_Task statement_
If a line in the entries contains the string "purple", include that line in your answer.

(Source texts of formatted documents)
———

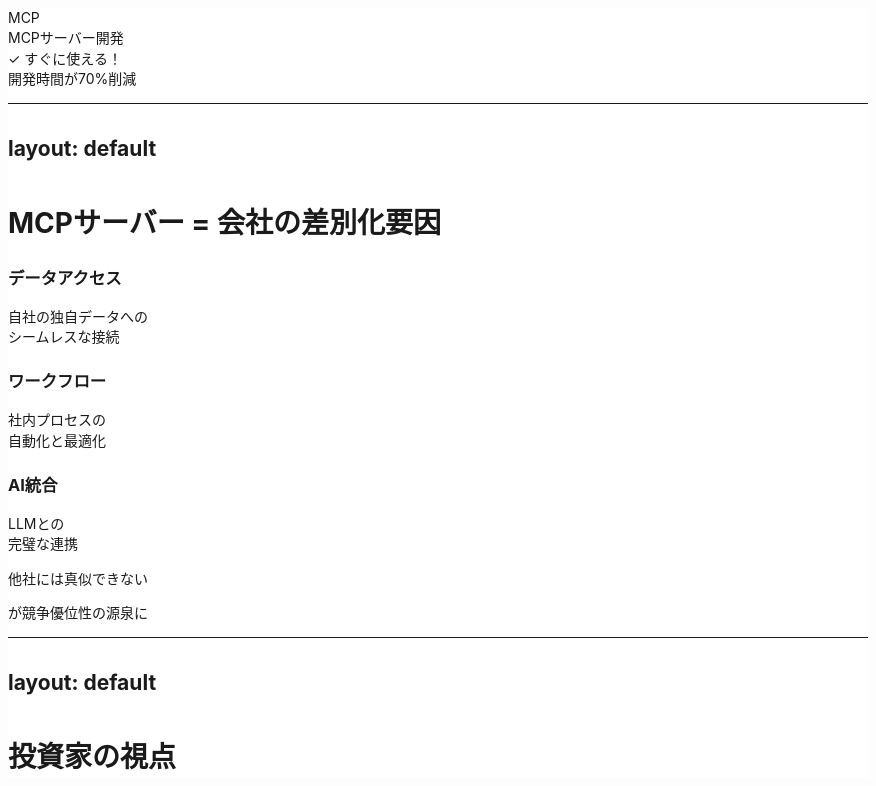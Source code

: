  <div class="text-center">
    <div class="text-6xl font-bold text-blue-400 mb-4">MCP</div>
    <div class="space-y-2">
      <div class="bg-blue-800 rounded p-3 font-bold">MCPサーバー開発</div>
      <div class="bg-green-800 rounded p-3 font-bold text-2xl">✓ すぐに使える！</div>
    </div>
    <div class="mt-8 text-3xl font-bold text-green-400">
      開発時間が70%削減
    </div>
  </div>
</div>

---
layout: default
---

# MCPサーバー = 会社の差別化要因

<div class="grid grid-cols-3 gap-6 mt-12">
  <div class="text-center bg-purple-900/20 rounded-xl p-8 border border-purple-500/30">
    <i class="i-carbon-data-share text-6xl text-purple-400 mb-4"></i>
    <h3 class="text-xl font-bold mb-2">データアクセス</h3>
    <p class="text-gray-400">自社の独自データへの<br/>シームレスな接続</p>
  </div>

  <div class="text-center bg-blue-900/20 rounded-xl p-8 border border-blue-500/30">
    <i class="i-carbon-flow text-6xl text-blue-400 mb-4"></i>
    <h3 class="text-xl font-bold mb-2">ワークフロー</h3>
    <p class="text-gray-400">社内プロセスの<br/>自動化と最適化</p>
  </div>

  <div class="text-center bg-green-900/20 rounded-xl p-8 border border-green-500/30">
    <i class="i-carbon-cognitive text-6xl text-green-400 mb-4"></i>
    <h3 class="text-xl font-bold mb-2">AI統合</h3>
    <p class="text-gray-400">LLMとの<br/>完璧な連携</p>
  </div>
</div>

<v-click>
<div class="mt-12 text-center">
  <p class="text-2xl">他社には真似できない</p>
  <AutoFitText :max="80" :min="40" modelValue="独自のMCPエコシステム" class="font-bold bg-gradient-to-r from-purple-400 via-blue-400 to-green-400 bg-clip-text text-transparent mt-2"/>
  <p class="text-2xl mt-2">が競争優位性の源泉に</p>
</div>
</v-click>

---
layout: default
---

# 投資家の視点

———

_Exercise response_
  <div class="text-center bg-purple-900/20 rounded-xl p-8 border border-purple-500/30">
    <i class="i-carbon-data-share text-6xl text-purple-400 mb-4"></i>
  <AutoFitText :max="80" :min="40" modelValue="独自のMCPエコシステム" class="font-bold bg-gradient-to-r from-purple-400 via-blue-400 to-green-400 bg-clip-text text-transparent mt-2"/>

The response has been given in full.